France has taken the next step towards the ‘burqa ban’. A majority of votes in the lower house of Parliament has approved of a draft bill which will go to the Senate in September. This act has made France the second European country after Belgium to suggest this ban.
By now it should be clear that this law has not been introduced in order to protect women’s freedom and dignity, even though French politicians in favour of the law claim otherwise. How strange, then, that the ban does not specifically address Muslim women wearing the burqa or niqab. In order not to be accused of criminalizing a specific form of religion, the law punishes the hiding/veiling of the face in public in general, making it sound like a security measure in order to protect people from potential gangsters and terrorists (meaning muslims). However, the ban excludes the wearing of helmets for motorbikes, face masks used by the police and carnival costumes (see: http://www.tagesspiegel.de/politik/nationalversammlung-stimmt-burka-verbot-zu/1882882.html or http://www.huffingtonpost.com/2010/07/13/france-burqa-ban-french-p_n_644433.html )! I agree with Judith Butler that this is not a matter of security and freedom, but a matter of securing hegemony (see my previous article on Butler’s lecture in Berlin).

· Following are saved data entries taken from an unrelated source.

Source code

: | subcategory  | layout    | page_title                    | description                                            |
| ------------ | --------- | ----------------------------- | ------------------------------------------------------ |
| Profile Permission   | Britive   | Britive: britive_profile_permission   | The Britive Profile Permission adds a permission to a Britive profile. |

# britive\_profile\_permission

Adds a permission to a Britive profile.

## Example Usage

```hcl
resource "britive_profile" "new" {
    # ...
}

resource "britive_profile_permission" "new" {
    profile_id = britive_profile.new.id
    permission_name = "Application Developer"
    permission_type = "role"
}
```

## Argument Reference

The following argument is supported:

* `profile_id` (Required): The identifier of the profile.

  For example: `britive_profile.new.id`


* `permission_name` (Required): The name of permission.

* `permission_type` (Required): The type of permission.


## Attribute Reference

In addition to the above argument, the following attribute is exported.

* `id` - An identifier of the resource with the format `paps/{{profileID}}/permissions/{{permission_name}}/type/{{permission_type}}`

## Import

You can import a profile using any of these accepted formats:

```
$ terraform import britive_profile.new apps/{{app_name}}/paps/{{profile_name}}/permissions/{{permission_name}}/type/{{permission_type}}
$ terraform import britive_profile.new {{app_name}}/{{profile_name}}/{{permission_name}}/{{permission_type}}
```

This also becomes obvious when reading comments of supporters of the law who believe in some sort of Islamic conspiracy which takes advantage of ‘our’ Western freedoms in order to infiltrate them and take over the world. The question of hegemony is also implied in the words of Joan Wallach Scott, Princeton historian and social scientist, who says that the law is “a way of insisting on a singular version of national identity that necessarily excludes those whose beliefs and customs are ‘different’ from those of the dominant culture.” You can watch a very enlightening interview with her here: http://bigthink.com/joanwallachscott
I sincerely hope this law will be ruled unconstitutional, and that the rest of Western Europe does not succumb to this false notion of freedom.